再エネ100%による世田谷線の運行について

世田谷線は、東北電力グループが供給する地熱と水力のみで発電された再生可能エネルギー100%で運行しています。 東北自然エネルギー株式会社/松川地熱発電所岩手県八幡平市にある松川地熱発電所は、1966年(昭和41年)10月に完成した日本最初の商業用地熱発電所です。

再エネ100%電車は、都市型鉄軌道線における、日本初※1の再生可能エネルギー100%の電力による通年・全列車の運行となり、従来、1年間で東京ドーム約0.5個分※2の1,269t-CO2の二酸化炭素を排出していた世田谷線が「日本初の二酸化炭素排出量ゼロの都市型通勤電車」として運行されています。

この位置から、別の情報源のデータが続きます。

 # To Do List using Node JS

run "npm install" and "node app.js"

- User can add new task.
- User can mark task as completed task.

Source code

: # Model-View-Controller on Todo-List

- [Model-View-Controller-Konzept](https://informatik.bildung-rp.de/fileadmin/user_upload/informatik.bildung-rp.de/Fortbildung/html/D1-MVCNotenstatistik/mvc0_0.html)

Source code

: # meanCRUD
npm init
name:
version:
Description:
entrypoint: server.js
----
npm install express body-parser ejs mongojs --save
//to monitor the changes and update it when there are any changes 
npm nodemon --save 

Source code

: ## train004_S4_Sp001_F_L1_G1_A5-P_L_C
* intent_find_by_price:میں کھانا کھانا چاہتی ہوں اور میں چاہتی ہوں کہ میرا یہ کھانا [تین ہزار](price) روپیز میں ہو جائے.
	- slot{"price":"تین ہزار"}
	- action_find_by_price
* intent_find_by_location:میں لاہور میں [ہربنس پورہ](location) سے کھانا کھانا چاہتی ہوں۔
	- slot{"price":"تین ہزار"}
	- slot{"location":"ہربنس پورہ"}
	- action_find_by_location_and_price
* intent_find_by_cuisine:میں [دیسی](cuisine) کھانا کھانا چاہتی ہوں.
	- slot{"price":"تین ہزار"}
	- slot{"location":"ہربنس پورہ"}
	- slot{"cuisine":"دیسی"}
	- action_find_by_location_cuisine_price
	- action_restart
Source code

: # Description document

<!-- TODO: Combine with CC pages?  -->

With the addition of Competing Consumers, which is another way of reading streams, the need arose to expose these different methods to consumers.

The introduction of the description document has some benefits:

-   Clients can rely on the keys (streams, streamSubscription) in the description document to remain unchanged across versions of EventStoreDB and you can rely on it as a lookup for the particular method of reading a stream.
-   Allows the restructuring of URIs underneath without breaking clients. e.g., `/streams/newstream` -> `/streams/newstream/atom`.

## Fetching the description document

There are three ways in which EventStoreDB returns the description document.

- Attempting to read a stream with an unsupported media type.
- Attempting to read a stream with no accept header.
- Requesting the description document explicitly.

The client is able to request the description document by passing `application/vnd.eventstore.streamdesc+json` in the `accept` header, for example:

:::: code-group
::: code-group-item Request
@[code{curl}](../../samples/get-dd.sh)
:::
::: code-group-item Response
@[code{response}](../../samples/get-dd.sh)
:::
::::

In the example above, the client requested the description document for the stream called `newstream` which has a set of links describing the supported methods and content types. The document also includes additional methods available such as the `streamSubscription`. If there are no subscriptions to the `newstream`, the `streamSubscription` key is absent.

(※1)東急(株)、東北電力(株)、(株)東急パワーサプライの3社合同による取組事例調査の結果
(※2)2018年度世田谷線電力使用実績(2,166千kWh)を基に、二酸化炭素の密度(647,324m3)を算出
(*)標準状態:0℃・1気圧で計算。東京ドームの容積は1,240,000m3

再エネ100%電車の社会的意義

日常生活に深くかかわる社会インフラである
鉄道サービスが再生可能エネルギー100%を採用することで、
ご利用者をはじめとした生活者のみなさまに、
再生可能エネルギーという選択肢が身近になってきたことを感じていただき、
鉄道が二酸化炭素排出量ゼロで運行されることの意味や再生可能エネルギーへの理解、
そして環境の時代の到来とその普及を促進する社会的な意義をもつ取組みとして、
3社の協力で実現しました。

再エネ100%電気の提供体制

東急
世田谷線
【低炭素・循環型社会】

東北電力が供給する“再エネ100%の電力”の採用により、CO2排出量ゼロの路線運行が可能になり、低炭素・循環型社会の課題解決に向けた取組みが実現。

“再エネ電気”需給契約
東急パワーサプライ
取次ぎ
大越発電所[水力](山形県) 全227ヵ所(国内最多)
松川地熱発電所(岩手県) 全5ヵ所

世田谷線の電力使用量実績と、再エネ電気を供給する水力・地熱発電所の発電電力量実績を確認し、全時間帯において使用電力量の全量が再エネ電気であることを証明。※3

(※3)「温室効果ガス排出量算定・報告・公表制度」にもとづき、メニュー別排出係数(0kg-CO2/kWh)として、経済産業省および環境省が電気事業者からの報告を集計し、毎年7月頃にウェブサイトで公表

東北電力の再生可能エネルギーの取組み

東北電力および同社グループ企業の東北自然エネルギー(株)※4が保有する一部の水力発電所および地熱発電所(いずれもFIT適用外)で発電されたCO2排出ゼロの再生可能エネルギー由来の電力を使用しています。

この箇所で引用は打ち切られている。